India’s engagement with the world has no doubt been energised by Modi. But in the most important area – national security – his itinerant diplomacy has failed to make India any safer. His capricious temperament – consider his impulse purchase last April of three dozen Rafale jets from France, without consulting his own defence minister, for no reason other than he was pleased with French hospitality – is proving unbearably costly for India.
Pant’s argument that India’s foreign policy needs urgently to be insulated from the whims of the prime minister’s office seems highly pertinent to the age of Modi. Yet, oddly, Modi is the one prime minister whose erratic tinkering with foreign policy is charitably glossed over by Pant.

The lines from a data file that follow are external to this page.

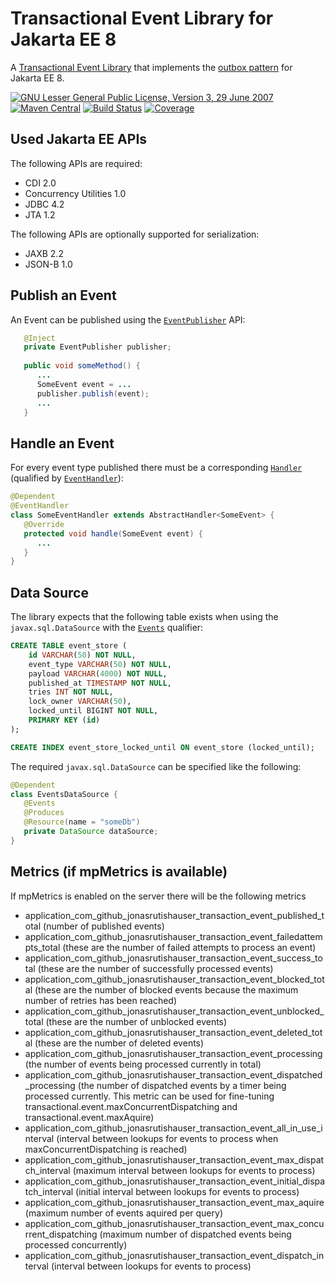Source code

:# Transactional Event Library for Jakarta EE 8

A [Transactional Event Library](https://jonasrutishauser.github.io/transactional-event/) that implements the [outbox pattern](https://microservices.io/patterns/data/transactional-outbox.html) for Jakarta EE 8.

[![GNU Lesser General Public License, Version 3, 29 June 2007](https://img.shields.io/github/license/jonasrutishauser/transactional-event.svg?label=License)](http://www.gnu.org/licenses/lgpl-3.0.txt)
[![Maven Central](https://img.shields.io/maven-central/v/com.github.jonasrutishauser/transactional-event-api.svg?label=Maven%20Central)](http://search.maven.org/#search%7Cga%7C1%7Cg%3A%22com.github.jonasrutishauser%22%20a%3A%22transactional-event-api%22)
[![Build Status](https://img.shields.io/github/workflow/status/jonasrutishauser/transactional-event/Maven%20CI.svg?label=Build)](https://github.com/jonasrutishauser/transactional-event/actions)
[![Coverage](https://img.shields.io/codecov/c/github/jonasrutishauser/transactional-event/master.svg?label=Coverage)](https://codecov.io/gh/jonasrutishauser/transactional-event)

## Used Jakarta EE APIs
The following APIs are required:
- CDI 2.0
- Concurrency Utilities 1.0
- JDBC 4.2
- JTA 1.2

The following APIs are optionally supported for serialization:
- JAXB 2.2
- JSON-B 1.0

## Publish an Event
An Event can be published using the [`EventPublisher`](https://jonasrutishauser.github.io/transactional-event/snapshot/transactional-event-api/apidocs/?com/github/jonasrutishauser/transactional/event/api/EventPublisher.html) API:

```java
   @Inject
   private EventPublisher publisher;
   
   public void someMethod() {
      ...
      SomeEvent event = ...
      publisher.publish(event);
      ...
   }
```

## Handle an Event
For every event type published there must be a corresponding [`Handler`](https://jonasrutishauser.github.io/transactional-event/snapshot/transactional-event-api/apidocs/?com/github/jonasrutishauser/transactional/event/api/handler/Handler.html) (qualified by [`EventHandler`](https://jonasrutishauser.github.io/transactional-event/snapshot/transactional-event-api/apidocs/?com/github/jonasrutishauser/transactional/event/api/handler/EventHandler.html)):

```java
@Dependent
@EventHandler
class SomeEventHandler extends AbstractHandler<SomeEvent> {
   @Override
   protected void handle(SomeEvent event) {
      ...
   }
}
```

## Data Source
The library expects that the following table exists when using the `javax.sql.DataSource` with the [`Events`](https://jonasrutishauser.github.io/transactional-event/snapshot/transactional-event-api/apidocs/?com/github/jonasrutishauser/transactional/event/api/Events.html) qualifier:

```sql
CREATE TABLE event_store (
	id VARCHAR(50) NOT NULL,
	event_type VARCHAR(50) NOT NULL,
	payload VARCHAR(4000) NOT NULL,
	published_at TIMESTAMP NOT NULL,
	tries INT NOT NULL,
	lock_owner VARCHAR(50),
	locked_until BIGINT NOT NULL,
	PRIMARY KEY (id)
);

CREATE INDEX event_store_locked_until ON event_store (locked_until);
```

The required `javax.sql.DataSource` can be specified like the following:

```java
@Dependent
class EventsDataSource {
   @Events
   @Produces
   @Resource(name = "someDb")
   private DataSource dataSource;
}
```
## Metrics (if mpMetrics is available)
If mpMetrics is enabled on the server there will be the following metrics
- application_com_github_jonasrutishauser_transaction_event_published_total (number of published events)
- application_com_github_jonasrutishauser_transaction_event_failedattempts_total (these are the number of failed attempts to process an event)
- application_com_github_jonasrutishauser_transaction_event_success_total (these are the number of successfully processed events)
- application_com_github_jonasrutishauser_transaction_event_blocked_total (these are the number of blocked events because the maximum number of retries has been reached)
- application_com_github_jonasrutishauser_transaction_event_unblocked_total (these are the number of unblocked events)
- application_com_github_jonasrutishauser_transaction_event_deleted_total (these are the number of deleted events)
- application_com_github_jonasrutishauser_transaction_event_processing (the number of events being processed currently in total)
- application_com_github_jonasrutishauser_transaction_event_dispatched_processing (the number of dispatched events by a timer being processed currently. This metric can be used for fine-tuning transactional.event.maxConcurrentDispatching and transactional.event.maxAquire)
- application_com_github_jonasrutishauser_transaction_event_all_in_use_interval (interval between lookups for events to process when maxConcurrentDispatching is reached)
- application_com_github_jonasrutishauser_transaction_event_max_dispatch_interval (maximum interval between lookups for events to process)
- application_com_github_jonasrutishauser_transaction_event_initial_dispatch_interval (initial interval between lookups for events to process)
- application_com_github_jonasrutishauser_transaction_event_max_aquire (maximum number of events aquired per query)
- application_com_github_jonasrutishauser_transaction_event_max_concurrent_dispatching (maximum number of dispatched events being processed concurrently)
- application_com_github_jonasrutishauser_transaction_event_dispatch_interval (interval between lookups for events to process)
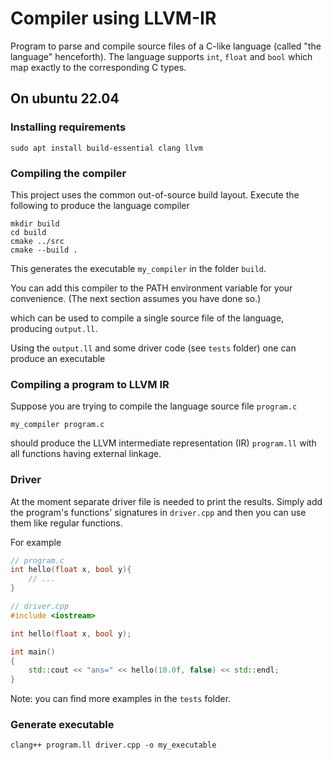 # Compiler using LLVM-IR

Program to parse and compile source files of a C-like language (called "the language"
henceforth). The language supports `int`, `float` and
`bool` which map exactly to the corresponding C types.

## On ubuntu 22.04

### Installing requirements

`sudo apt install build-essential clang llvm`

### Compiling the compiler

This project uses the common out-of-source build layout.
Execute the following to produce the language compiler

```
mkdir build
cd build
cmake ../src
cmake --build .
```

This generates the executable `my_compiler` in the folder `build`.

You can add this compiler to the PATH environment variable for your convenience. (The next section assumes you have done so.)

 which can be used to compile a single source file of the language, producing `output.ll`.

Using the `output.ll` and some driver code (see `tests` folder) one can produce an executable

### Compiling a program to LLVM IR

Suppose you are trying to compile the language source file `program.c`

`my_compiler program.c`

should produce the LLVM intermediate representation (IR)
`program.ll` with all functions having external linkage.

### Driver

At the moment separate driver file is needed to print the results.
Simply add the program's functions' signatures
in `driver.cpp` and then you can use them like regular functions.

For example

```c
// program.c
int hello(float x, bool y){
    // ...
}
```

```cpp
// driver.cpp
#include <iostream>

int hello(float x, bool y);

int main()
{
    std::cout << "ans=" << hello(10.0f, false) << std::endl;
}
```

Note: you can find more examples in the `tests` folder.

### Generate executable

`clang++ program.ll driver.cpp -o my_executable`
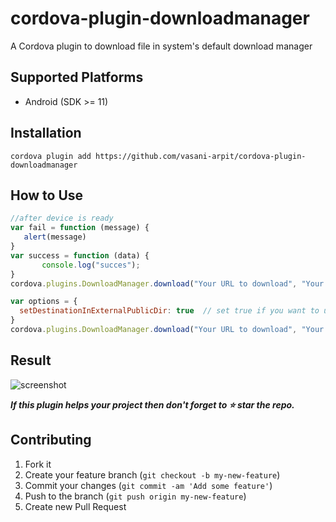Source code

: # cordova-plugin-downloadmanager
A Cordova plugin to download file in system's default download manager

## Supported Platforms

 - Android (SDK >= 11)

 ## Installation

 ```
 cordova plugin add https://github.com/vasani-arpit/cordova-plugin-downloadmanager
 ```

 ## How to Use


 ```javascript
 //after device is ready
var fail = function (message) {    
    alert(message)
}
var success = function (data) {
        console.log("succes");
}
cordova.plugins.DownloadManager.download("Your URL to download", "Your file name","Your Description" ,success, fail);
 ```

```javascript
var options = {
  setDestinationInExternalPublicDir: true  // set true if you want to use public dir instead of files dir
}
cordova.plugins.DownloadManager.download("Your URL to download", "Your file name","Your Description" ,success, fail, options)
```
## Result

![screenshot](./screenshot/downloadplugin.gif)

_**If this plugin helps your project then don't forget to ⭐ star the repo.**_

## Contributing

1. Fork it
2. Create your feature branch (`git checkout -b my-new-feature`)
3. Commit your changes (`git commit -am 'Add some feature'`)
4. Push to the branch (`git push origin my-new-feature`)
5. Create new Pull Request
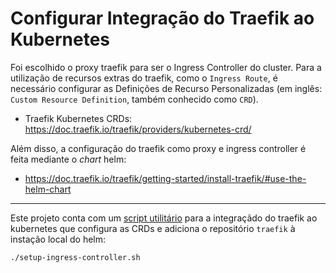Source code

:# Configurar Integração do Traefik ao Kubernetes

Foi escolhido o proxy traefik para ser o Ingress Controller do cluster. Para a utilização de recursos extras do traefik, como o `Ingress Route`, é necessário configurar as Definições de Recurso Personalizadas (em inglês: `Custom Resource Definition`, também conhecido como `CRD`).

- Traefik Kubernetes CRDs: <https://doc.traefik.io/traefik/providers/kubernetes-crd/>

Além disso, a configuração do traefik como proxy e ingress controller é feita mediante o _chart_ helm:

- <https://doc.traefik.io/traefik/getting-started/install-traefik/#use-the-helm-chart>

---

Este projeto conta com um [script utilitário](./setup-ingress-controller.sh) para a integraçãdo do traefik ao kubernetes que configura as CRDs e adiciona o repositório `traefik` à instação local do helm:

```sh
./setup-ingress-controller.sh
```

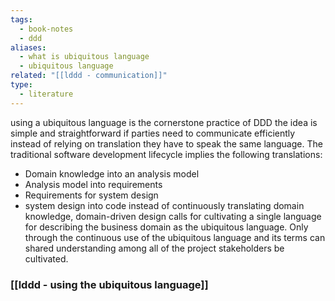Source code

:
 ```yaml
---
tags:
  - book-notes
  - ddd
aliases:
  - what is ubiquitous language
  - ubiquitous language
related: "[[lddd - communication]]"
type:
  - literature
---
```

using a ubiquitous language is the cornerstone practice of DDD the idea is simple and straightforward if parties need to communicate efficiently instead of relying on translation they have to speak the same language. The traditional software development lifecycle implies the following translations:
- Domain knowledge into an analysis model
- Analysis model into requirements 
- Requirements for system design 
- system design into code
instead of continuously translating domain knowledge, domain-driven design calls for cultivating a single language for describing the business domain as the ubiquitous language. Only through the continuous use of the ubiquitous language and its terms can shared understanding among all of the project stakeholders be cultivated.

### [[lddd - using the ubiquitous language]]
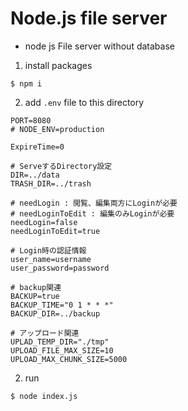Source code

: # Node.js file server
- node js File server without database 


1. install packages
```
$ npm i
```

2. add `.env` file to this directory
```
PORT=8080
# NODE_ENV=production

ExpireTime=0

# ServeするDirectory設定
DIR=../data
TRASH_DIR=../trash

# needLogin : 閲覧、編集両方にLoginが必要
# needLoginToEdit : 編集のみLoginが必要
needLogin=false
needLoginToEdit=true

# Login時の認証情報
user_name=username
user_password=password

# backup関連
BACKUP=true
BACKUP_TIME="0 1 * * *"
BACKUP_DIR=../backup

# アップロード関連
UPLAD_TEMP_DIR="./tmp"
UPLOAD_FILE_MAX_SIZE=10
UPLOAD_MAX_CHUNK_SIZE=5000
```

2. run
```
$ node index.js
```


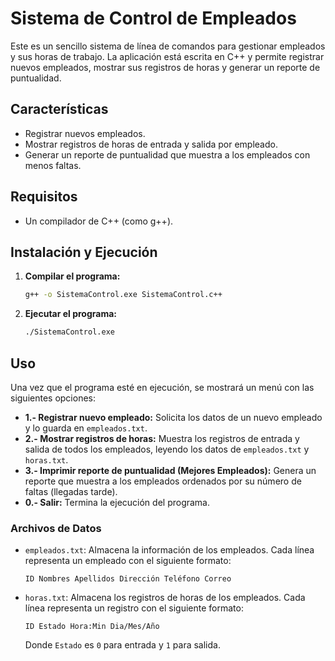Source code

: # Sistema de Control de Empleados

Este es un sencillo sistema de línea de comandos para gestionar empleados y sus horas de trabajo. La aplicación está escrita en C++ y permite registrar nuevos empleados, mostrar sus registros de horas y generar un reporte de puntualidad.

## Características

*   Registrar nuevos empleados.
*   Mostrar registros de horas de entrada y salida por empleado.
*   Generar un reporte de puntualidad que muestra a los empleados con menos faltas.

## Requisitos

*   Un compilador de C++ (como g++).

## Instalación y Ejecución

1.  **Compilar el programa:**

    ```bash
    g++ -o SistemaControl.exe SistemaControl.c++
    ```

2.  **Ejecutar el programa:**

    ```bash
    ./SistemaControl.exe
    ```

## Uso

Una vez que el programa esté en ejecución, se mostrará un menú con las siguientes opciones:

*   **1.- Registrar nuevo empleado:** Solicita los datos de un nuevo empleado y lo guarda en `empleados.txt`.
*   **2.- Mostrar registros de horas:** Muestra los registros de entrada y salida de todos los empleados, leyendo los datos de `empleados.txt` y `horas.txt`.
*   **3.- Imprimir reporte de puntualidad (Mejores Empleados):** Genera un reporte que muestra a los empleados ordenados por su número de faltas (llegadas tarde).
*   **0.- Salir:** Termina la ejecución del programa.

### Archivos de Datos

*   `empleados.txt`: Almacena la información de los empleados. Cada línea representa un empleado con el siguiente formato:

    ```
    ID Nombres Apellidos Dirección Teléfono Correo
    ```

*   `horas.txt`: Almacena los registros de horas de los empleados. Cada línea representa un registro con el siguiente formato:

    ```
    ID Estado Hora:Min Dia/Mes/Año
    ```

    Donde `Estado` es `0` para entrada y `1` para salida.

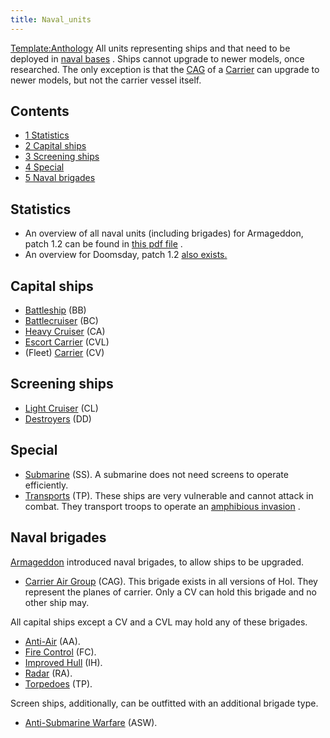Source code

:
 ```yaml
---
title: Naval_units
---
```

[Template:Anthology](/wiki/index.php?title=Template:Anthology&action=edit&redlink=1 "Template:Anthology (page does not exist)")
All units representing ships and that need to be deployed in [naval
bases](/wiki/index.php?title=Naval_base&action=edit&redlink=1 "Naval base (page does not exist)")
. Ships cannot upgrade to newer models, once researched. The only
exception is that the [CAG](/wiki/Carrier_Air_Group "Carrier Air Group")
of a [Carrier](/wiki/Carrier "Carrier") can upgrade to newer models, but
not the carrier vessel itself.

## Contents

-   [ 1 Statistics ](#Statistics)
-   [ 2 Capital ships ](#Capital_ships)
-   [ 3 Screening ships ](#Screening_ships)
-   [ 4 Special ](#Special)
-   [ 5 Naval brigades ](#Naval_brigades)

##  Statistics 

-   An overview of all naval units (including brigades) for Armageddon,
    patch 1.2 can be found in [this pdf
    file](/wiki/index.php?title=Special:Upload&wpDestFile=HOI_ARMA_SeaUnitStats_1_2.pdf "HOI ARMA SeaUnitStats 1 2.pdf")
    .
-   An overview for Doomsday, patch 1.2 [also
    exists.](/wiki/index.php?title=Special:Upload&wpDestFile=UnitStats_DD12_Sea.pdf "UnitStats DD12 Sea.pdf")

##  Capital ships 

-   [Battleship](/wiki/Battleship "Battleship") (BB)
-   [Battlecruiser](/wiki/Battlecruiser "Battlecruiser") (BC)
-   [Heavy Cruiser](/wiki/Heavy_Cruiser "Heavy Cruiser") (CA)
-   [Escort Carrier](/wiki/Escort_Carrier "Escort Carrier") (CVL)
-   (Fleet) [Carrier](/wiki/Carrier "Carrier") (CV)

##  Screening ships 

-   [Light Cruiser](/wiki/Light_Cruiser "Light Cruiser") (CL)
-   [Destroyers](/wiki/Destroyer "Destroyer") (DD)

##  Special 

-   [Submarine](/wiki/Submarine "Submarine") (SS). A submarine does not
    need screens to operate efficiently.
-   [Transports](/wiki/Transport "Transport") (TP). These ships are very
    vulnerable and cannot attack in combat. They transport troops to
    operate an [amphibious
    invasion](/wiki/Amphibious_assault "Amphibious assault") .

##  Naval brigades 

[Armageddon](/wiki/Armageddon "Armageddon") introduced naval brigades,
to allow ships to be upgraded.

-   [Carrier Air Group](/wiki/Carrier_Air_Group "Carrier Air Group")
    (CAG). This brigade exists in all versions of HoI. They represent
    the planes of carrier. Only a CV can hold this brigade and no other
    ship may.

All capital ships except a CV and a CVL may hold any of these brigades.

-   [Anti-Air](/wiki/index.php?title=Anti-Air_(naval_brigade)&action=edit&redlink=1 "Anti-Air (naval brigade) (page does not exist)")
    (AA).
-   [Fire
    Control](/wiki/index.php?title=Fire_Control_(naval_brigade)&action=edit&redlink=1 "Fire Control (naval brigade) (page does not exist)")
    (FC).
-   [Improved
    Hull](/wiki/index.php?title=Improved_Hull_(naval_brigade)&action=edit&redlink=1 "Improved Hull (naval brigade) (page does not exist)")
    (IH).
-   [Radar](/wiki/index.php?title=Radar_(naval_brigade)&action=edit&redlink=1 "Radar (naval brigade) (page does not exist)")
    (RA).
-   [Torpedoes](/wiki/index.php?title=Torpedoes_(naval_brigade)&action=edit&redlink=1 "Torpedoes (naval brigade) (page does not exist)")
    (TP).

Screen ships, additionally, can be outfitted with an additional brigade
type.

-   [Anti-Submarine
    Warfare](/wiki/index.php?title=Anti-Submarine_Warfare_(naval_brigade)&action=edit&redlink=1 "Anti-Submarine Warfare (naval brigade) (page does not exist)")
    (ASW).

Pant has written a highly accessible survey of India’s foreign policy, covering New Delhi’s relations with all the major powers in the world. But the assumptions that steer Pant’s arguments are of a recent vintage, infected by the brash confidence of India’s new elite. The “world”, Pant writes, “is looking to India to shape the emerging international order”.
Anyone who has actually travelled in this world and interacted with people outside of the self-venerating circles of academia and think tanks will find this absurd. Pant exhorts India to “behave” like a “great power”. But what might such behaviour entail? Meddling in other countries’ affairs? Bullying smaller states? Embracing the role envisaged for India by Washington as a democratic “counterweight” to China?
At any rate, for India to seek to become a great power without first resolving its formidable domestic woes is a hollow pursuit. And even then, the ambition not simply to remain secure and content in one’s own country but to project power internationally and strong-arm weaker states with their own intractable misfortunes – the praxis of great power – is profoundly at odds with India’s history and ethos.
Fortunately, at least for now, the obsession with acquiring global power is as limited within India as the clamour abroad for it to shape the world order.
Kapil Komireddi is a regular contributor to The Review.